- Your objective
Nothing but the lines from the one containing "Unfortunately, the 2002" through the end of the data should be output, each reproduced exactly.

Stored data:
----------------------------------------
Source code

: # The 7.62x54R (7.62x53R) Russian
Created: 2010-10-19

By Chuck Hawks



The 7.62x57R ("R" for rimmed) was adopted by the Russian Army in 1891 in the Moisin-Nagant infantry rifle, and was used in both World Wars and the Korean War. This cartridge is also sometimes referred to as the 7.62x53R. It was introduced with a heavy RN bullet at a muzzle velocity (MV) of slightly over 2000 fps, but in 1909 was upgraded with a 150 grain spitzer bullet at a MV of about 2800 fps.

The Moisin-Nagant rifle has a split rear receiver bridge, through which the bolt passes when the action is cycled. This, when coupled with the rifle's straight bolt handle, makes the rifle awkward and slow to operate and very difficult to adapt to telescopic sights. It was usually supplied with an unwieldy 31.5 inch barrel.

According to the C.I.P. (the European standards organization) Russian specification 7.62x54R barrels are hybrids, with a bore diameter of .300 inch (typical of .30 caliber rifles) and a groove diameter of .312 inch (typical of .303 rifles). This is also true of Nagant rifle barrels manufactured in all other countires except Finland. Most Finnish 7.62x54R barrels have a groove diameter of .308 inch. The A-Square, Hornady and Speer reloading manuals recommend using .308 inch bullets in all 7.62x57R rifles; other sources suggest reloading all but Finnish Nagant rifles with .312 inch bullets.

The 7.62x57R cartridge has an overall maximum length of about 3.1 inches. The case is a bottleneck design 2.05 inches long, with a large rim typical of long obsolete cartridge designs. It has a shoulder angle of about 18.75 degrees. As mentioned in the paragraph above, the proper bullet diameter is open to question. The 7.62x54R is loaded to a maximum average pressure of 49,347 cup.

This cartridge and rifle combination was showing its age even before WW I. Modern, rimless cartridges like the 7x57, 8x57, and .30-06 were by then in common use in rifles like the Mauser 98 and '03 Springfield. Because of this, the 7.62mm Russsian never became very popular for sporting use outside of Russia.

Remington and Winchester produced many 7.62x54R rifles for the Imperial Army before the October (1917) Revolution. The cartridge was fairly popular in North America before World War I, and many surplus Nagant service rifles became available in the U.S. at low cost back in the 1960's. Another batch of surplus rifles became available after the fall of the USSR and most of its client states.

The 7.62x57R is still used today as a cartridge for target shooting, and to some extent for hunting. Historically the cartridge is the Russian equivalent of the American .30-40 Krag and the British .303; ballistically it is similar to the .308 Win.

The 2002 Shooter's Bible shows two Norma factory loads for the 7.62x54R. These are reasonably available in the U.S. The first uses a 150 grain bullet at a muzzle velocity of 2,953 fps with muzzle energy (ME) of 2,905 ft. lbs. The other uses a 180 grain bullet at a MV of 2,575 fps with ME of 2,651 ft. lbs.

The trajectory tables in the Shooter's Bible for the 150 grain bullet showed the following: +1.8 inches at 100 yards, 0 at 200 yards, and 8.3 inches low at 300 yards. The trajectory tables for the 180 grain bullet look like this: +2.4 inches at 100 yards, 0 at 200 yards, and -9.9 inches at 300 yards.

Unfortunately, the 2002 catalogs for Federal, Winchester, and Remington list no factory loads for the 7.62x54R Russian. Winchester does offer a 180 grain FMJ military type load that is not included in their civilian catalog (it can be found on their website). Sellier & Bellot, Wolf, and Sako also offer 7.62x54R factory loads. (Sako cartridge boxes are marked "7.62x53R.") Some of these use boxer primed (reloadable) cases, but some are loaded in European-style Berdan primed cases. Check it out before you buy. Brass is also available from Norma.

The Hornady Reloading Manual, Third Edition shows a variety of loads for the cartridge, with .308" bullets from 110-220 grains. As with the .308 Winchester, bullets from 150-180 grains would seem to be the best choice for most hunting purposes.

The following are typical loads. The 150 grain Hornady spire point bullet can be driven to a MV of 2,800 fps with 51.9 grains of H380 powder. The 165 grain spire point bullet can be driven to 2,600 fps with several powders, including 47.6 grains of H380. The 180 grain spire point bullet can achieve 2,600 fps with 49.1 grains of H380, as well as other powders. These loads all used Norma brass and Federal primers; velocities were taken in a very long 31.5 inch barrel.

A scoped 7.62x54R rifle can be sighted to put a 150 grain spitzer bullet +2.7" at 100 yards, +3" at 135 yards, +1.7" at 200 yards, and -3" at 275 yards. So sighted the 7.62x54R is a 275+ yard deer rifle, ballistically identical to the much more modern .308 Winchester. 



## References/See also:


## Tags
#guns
----------------------------------------
- Answer for this exercise
Unfortunately, the 2002 catalogs for Federal, Winchester, and Remington list no factory loads for the 7.62x54R Russian. Winchester does offer a 180 grain FMJ military type load that is not included in their civilian catalog (it can be found on their website). Sellier & Bellot, Wolf, and Sako also offer 7.62x54R factory loads. (Sako cartridge boxes are marked "7.62x53R.") Some of these use boxer primed (reloadable) cases, but some are loaded in European-style Berdan primed cases. Check it out before you buy. Brass is also available from Norma.

The Hornady Reloading Manual, Third Edition shows a variety of loads for the cartridge, with .308" bullets from 110-220 grains. As with the .308 Winchester, bullets from 150-180 grains would seem to be the best choice for most hunting purposes.

The following are typical loads. The 150 grain Hornady spire point bullet can be driven to a MV of 2,800 fps with 51.9 grains of H380 powder. The 165 grain spire point bullet can be driven to 2,600 fps with several powders, including 47.6 grains of H380. The 180 grain spire point bullet can achieve 2,600 fps with 49.1 grains of H380, as well as other powders. These loads all used Norma brass and Federal primers; velocities were taken in a very long 31.5 inch barrel.

A scoped 7.62x54R rifle can be sighted to put a 150 grain spitzer bullet +2.7" at 100 yards, +3" at 135 yards, +1.7" at 200 yards, and -3" at 275 yards. So sighted the 7.62x54R is a 275+ yard deer rifle, ballistically identical to the much more modern .308 Winchester. 



## References/See also:


## Tags
#guns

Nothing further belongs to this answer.